I had the pleasure of speaking at BrazilJS 2013. My talk was about performance. While I was using Windows, IE11 and tools on Windows, the perf advice and the way that you need to thing about performance is completely agnostic. Chrome, Safari, Firefox and all of the browsers adhere to the same spec as we do and so are dictated to many things very similarly.
This is the third blog post in the series about BrazilJS. The first was about the the experience in Brazil called Obrigado BrazilJS. The second was A little about BrazilJS. And this one is about the talk itself.
The slide deck can be found on SlideShare.
The talk is my take on a talk that Tobin Titus did at //build this year.
I started off with an introduction of me. Feel free to drop me emails, my email address is in the deck. Next I talked about some of my experiences so far in Porto Alegre which you can find out about more of in posts 1 and 2.
The talk itself actually started on slide 12.
For this talk, we’re going to start off with a little exercise to test the audience on how much they know about performance.
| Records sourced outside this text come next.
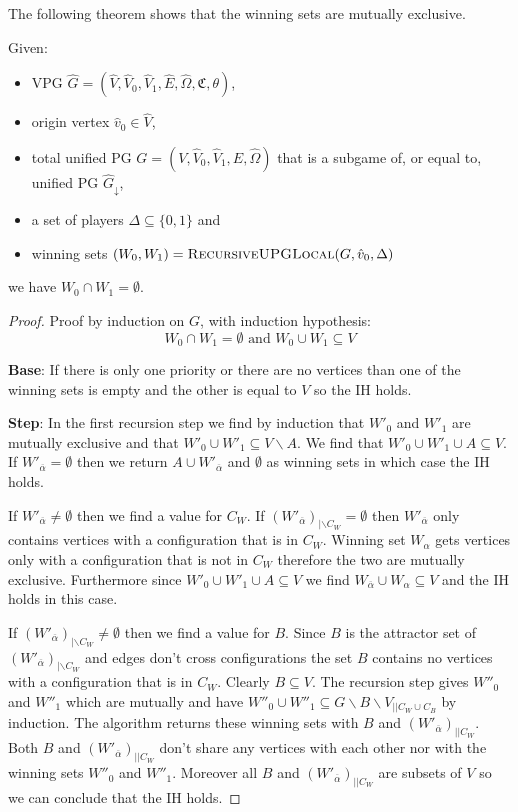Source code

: The following theorem shows that the winning sets are mutually exclusive.
\begin{theorem}Given:
	\begin{itemize}
		\item VPG $\hat{G} = (\hat{V}, \hat{V}_0,\hat{V}_1,\hat{E},\hat{\Omega},\mathfrak{C},\theta)$,
		\item origin vertex $\hat{v}_0 \in \hat{V}$,
		\item total unified PG $G = (V, \hat{V}_0, \hat{V}_1,E,\hat{\Omega})$ that is a subgame of, or equal to, unified PG $\hat{G}_{\downarrow}$,
		\item a set of players $\Delta \subseteq \{0,1\}$ and
		\item winning sets $(W_0,W_1) = \textsc{RecursiveUPGLocal}(G,\hat{v}_0,\Delta)$
	\end{itemize}
	we have $W_0\cap W_1 = \emptyset$.
	\begin{proof}
		Proof by induction on $G$, with induction hypothesis:
		\[ W_0\cap W_1 = \emptyset\text{ and }W_0 \cup W_1 \subseteq V \]
		
		\textbf{Base}: If there is only one priority or there are no vertices than one of the winning sets is empty and the other is equal to $V$ so the IH holds.
		
		\textbf{Step}: In the first recursion step we find by induction that $W'_0$ and $W'_1$ are mutually exclusive and that $W'_0 \cup W'_1 \subseteq V\backslash A$. We find that $W'_0 \cup W'_1 \cup A \subseteq V$. If $W'_{\overline{\alpha}} = \emptyset$ then we return $A\cup W'_{\overline{\alpha}}$ and $\emptyset$ as winning sets in which case the IH holds.
		
		If $W'_{\overline{\alpha}} \neq \emptyset$ then we find a value for $C_W$. If $(W'_{\overline{\alpha}})_{|\backslash C_W} = \emptyset$ then $W'_{\overline{\alpha}}$ only contains vertices with a configuration that is in $C_W$. Winning set $W_\alpha$ gets vertices only with a configuration that is not in $C_W$ therefore the two are mutually exclusive. Furthermore since $W'_0 \cup W'_1 \cup A \subseteq V$ we find $W_{\overline{\alpha}} \cup W_\alpha \subseteq V$ and the IH holds in this case.
		
		If $(W'_{\overline{\alpha}})_{|\backslash C_W} \neq \emptyset$ then we find a value for $B$. Since $B$ is the attractor set of $(W'_{\overline{\alpha}})_{|\backslash C_W}$ and edges don't cross configurations the set $B$ contains no vertices with a configuration that is in $C_W$. Clearly $B \subseteq V$. The recursion step gives $W''_0$ and $W''_1$ which are mutually and have $W''_0 \cup W''_1 \subseteq G\backslash B \backslash V_{||C_W\cup C_B}$ by induction. The algorithm returns these winning sets with $B$ and $(W'_{\overline{\alpha}})_{||C_W}$. Both $B$ and $(W'_{\overline{\alpha}})_{||C_W}$ don't share any vertices with each other nor with the winning sets $W''_0$ and $W''_1$. Moreover all $B$ and $(W'_{\overline{\alpha}})_{||C_W}$ are subsets of $V$ so we can conclude that the IH holds.
	\end{proof}
\end{theorem}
The theory is that if they’ve done web development, they’ve at least had to think about it a little bit.
For full disclosure, this is an example from Tobin’s talk that he borrowed from one of the other guys on the engineering team (I think Israel but I’m not sure) but it illustrates the point very crisply.
I had to fly in for the conference. It’s a long flight…
When I started shipping for this flight, I looked at some of the top web sites for booking flights for price comparisons. This included Priceline, Kayak, Travelocity, Expedia and Orbitz. All of these sites seem to have similar functionality. They each of logos in the upper left hand corner, banner ads, input fields for where I’m going to, where I’m coming from and so on. As such, they should have similar performance characteristics, right? Well, I would have thought so to but the reality is that these sites have fairly different performance. One of them loads very quickly while the the slowest takes several seconds.
Why is that?
Let’s start by breaking down the numbers. We’re not trying to make fun of any of these sites so we’ve anonymized the data but we’ve broken out the data into sites 1-5 in the categories of total download size in number of kilobytes, the number of elements, the number of CSS rules, the number of image files, the number of lines of JavaScript and the different script libraries that each of the sites used.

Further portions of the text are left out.